Freitag, 23. April 2010

Keine Tränen für Wall Street

Was ist eigentlich falsch an einem transparenten Derivatehandel? Warum wehren sich Banken mit allen Mitteln dagegen, den ausserbörslichen Handel mit Derivaten in einer zivilisierten Art und Weise zu regulieren? In einer Grundsatzrede in New York kritisierte US-Präsident Barack Obama die wütenden Versuche von Lobbyisten, die Reform zu verwässern. Obama arbeitet redlich daran, dass die Finanzreform bis Ende Mai beschlossen wird. Der Präsident setzt sich eine unabhängige Behörde zum Schutz der Verbraucher. Paul Krugman, der grundsätzlich mit den Reformvorschlägen der Obama-Regierung einverstanden ist, kann sich über den Inhalt der Rede des Präsidenten dennoch nicht ganz freuen. Denn seiner Meinung nach sollte die Reform Banken wehtun. Eine wachsende Zahl von Analysten deutet schliesslich darauf hin, dass die überdimensionierte Finanzindustrie die breitere Wirtschaft verletzt.

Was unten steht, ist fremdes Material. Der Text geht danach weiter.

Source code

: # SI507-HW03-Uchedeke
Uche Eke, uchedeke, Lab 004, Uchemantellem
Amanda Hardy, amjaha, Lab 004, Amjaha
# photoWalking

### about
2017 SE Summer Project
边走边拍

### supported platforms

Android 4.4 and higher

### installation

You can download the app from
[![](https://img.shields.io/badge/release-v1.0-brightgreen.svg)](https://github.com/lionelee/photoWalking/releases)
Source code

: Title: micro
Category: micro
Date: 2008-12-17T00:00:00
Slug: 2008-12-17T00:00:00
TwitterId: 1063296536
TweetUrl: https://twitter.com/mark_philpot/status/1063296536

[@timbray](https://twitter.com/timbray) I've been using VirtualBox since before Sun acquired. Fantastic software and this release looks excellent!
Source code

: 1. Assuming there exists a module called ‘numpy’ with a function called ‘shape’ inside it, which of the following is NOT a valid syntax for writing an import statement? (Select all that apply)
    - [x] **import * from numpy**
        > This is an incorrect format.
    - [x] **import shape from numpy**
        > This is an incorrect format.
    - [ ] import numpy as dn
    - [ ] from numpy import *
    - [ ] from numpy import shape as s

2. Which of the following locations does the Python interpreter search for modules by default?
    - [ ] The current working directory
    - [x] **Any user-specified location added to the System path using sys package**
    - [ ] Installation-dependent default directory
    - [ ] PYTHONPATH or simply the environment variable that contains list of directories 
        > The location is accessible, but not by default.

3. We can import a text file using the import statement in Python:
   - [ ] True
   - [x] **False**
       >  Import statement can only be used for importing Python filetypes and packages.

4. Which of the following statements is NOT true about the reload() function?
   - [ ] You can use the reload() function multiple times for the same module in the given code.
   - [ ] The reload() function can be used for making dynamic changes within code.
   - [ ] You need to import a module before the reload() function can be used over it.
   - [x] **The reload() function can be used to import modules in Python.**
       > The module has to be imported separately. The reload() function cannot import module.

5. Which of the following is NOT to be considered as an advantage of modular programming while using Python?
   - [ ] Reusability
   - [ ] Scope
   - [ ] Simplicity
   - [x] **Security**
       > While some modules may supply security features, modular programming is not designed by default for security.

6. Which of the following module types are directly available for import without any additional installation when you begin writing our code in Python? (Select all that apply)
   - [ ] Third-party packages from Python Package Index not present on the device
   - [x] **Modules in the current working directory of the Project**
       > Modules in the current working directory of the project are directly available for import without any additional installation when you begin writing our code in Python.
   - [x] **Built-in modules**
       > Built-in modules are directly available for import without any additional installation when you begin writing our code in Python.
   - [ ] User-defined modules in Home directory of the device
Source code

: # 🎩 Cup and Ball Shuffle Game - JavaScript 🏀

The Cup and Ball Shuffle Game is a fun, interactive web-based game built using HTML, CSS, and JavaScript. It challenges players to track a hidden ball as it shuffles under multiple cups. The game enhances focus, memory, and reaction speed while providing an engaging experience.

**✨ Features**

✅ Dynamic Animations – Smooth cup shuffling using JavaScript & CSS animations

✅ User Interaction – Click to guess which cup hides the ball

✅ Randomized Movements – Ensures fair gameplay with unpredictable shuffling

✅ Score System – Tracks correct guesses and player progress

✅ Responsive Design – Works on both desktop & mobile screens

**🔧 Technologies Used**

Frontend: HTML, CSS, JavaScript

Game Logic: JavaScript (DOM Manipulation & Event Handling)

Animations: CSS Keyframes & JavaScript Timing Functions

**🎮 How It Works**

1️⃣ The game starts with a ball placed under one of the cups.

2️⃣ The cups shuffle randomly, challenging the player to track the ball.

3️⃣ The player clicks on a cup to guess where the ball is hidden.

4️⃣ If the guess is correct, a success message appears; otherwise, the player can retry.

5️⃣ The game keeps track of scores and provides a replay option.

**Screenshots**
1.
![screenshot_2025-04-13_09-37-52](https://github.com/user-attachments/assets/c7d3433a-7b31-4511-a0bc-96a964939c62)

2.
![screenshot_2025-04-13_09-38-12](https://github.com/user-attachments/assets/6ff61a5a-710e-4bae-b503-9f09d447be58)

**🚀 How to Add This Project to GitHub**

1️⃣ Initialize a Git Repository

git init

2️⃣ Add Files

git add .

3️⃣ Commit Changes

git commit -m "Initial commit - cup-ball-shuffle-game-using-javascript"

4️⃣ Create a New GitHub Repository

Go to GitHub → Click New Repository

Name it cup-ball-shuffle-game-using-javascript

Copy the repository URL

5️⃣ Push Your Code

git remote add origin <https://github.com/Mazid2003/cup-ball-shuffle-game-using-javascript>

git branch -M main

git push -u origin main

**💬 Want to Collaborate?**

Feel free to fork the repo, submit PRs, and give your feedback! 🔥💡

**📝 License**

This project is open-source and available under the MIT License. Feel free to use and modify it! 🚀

Eine schrumpfende Finanzindustrie würde also Wall Street gar nicht freuen. Was aber schlecht für Wall Street ist, wäre gut für Amerika, argumentiert Krugman. Er unterstütze die Reformpläne der Regierung. Das Problem sei aber, so Krugman, dass dei Reform das Finanzwesen sicherer, aber nicht kleiner machen will. Die Finanzbranche trage heute zu einem Drittel der gesamten inländischen Gewissen bei. Das ist doppelt so hoch wie vor zwei Jahrzehnten, erklärt Krugman. Die Bank-Branche will uns weismachen, dass die Profite gerechtfertigt sind. Sie kanalisiere das Kapital für produktive Zwecke, streue das Risiko und verbessere die finanzielle Stabilität. Keines dieser Argumente ist wahr, betont Krugman zu Recht. Das Kapital wurde nicht zur Schaffung von Arbeitsplätzen an Innovatoren kanalisiert, sondern in eine unhaltbare Immobilienblase. Das Risiko war nicht gestreut, sondern konzentriert. Als die Immobilienblase platzte, war es auch mit der „finanziellen Stabilität“ vorbei, hält Krugman fest. Die Folge: Die schwerste Rezession seit der Grossen Depression. Die Banker haben mit dem Geld von fremden Leuten gespielt. Sie haben zu hohe Risiken eingegangen, und zwar mit geliehenem Geld, bis zum geht nicht mehr. Sie haben Geld günstig borgen können, weil die Investoren nichts verstanden haben, was sie kauften und nicht wussten, wie fragil die Finanzindustrie war. Was ist also zu tun? Die Reform sollte der erste Schritt sein. Die Grösse der Banken müssen beschränkt werden, erklärt Krugman. Der Nobelpreisträger greift in diesem Zusammenhang auch auf den neulich in die Diskussion gebrachten „faszinierenden“ Vorschlag des IWF zur Einführung einer Bankenabgabe („Financial Activity Tax“: TAF) zurück. Eine solche Steuer, argumentiert der IWF, könnte die übermässige Risikonahme der Banken mildern, und darauf abzielen, die Grösse des Finanzsektors zu reduzieren. In dieselbe Kerbe haut auch Thomas Fricke in seiner Kolumne in FTD, dass die Banken zahlen müssen. Die deutschen Staatsschulden sind seit dem Ausbruch der Finanzkrise um rund 180 Mrd. Euro gestiegen. Davon geht sage und schreibe 98 Mrd. Euro auf die Bankenrettungspakete zurück. Das heisst mehr als die Hälfte der neuen Lasten hat mit dem Versuch zu tun, die Finanzbranche vor dem Untergang zu retten.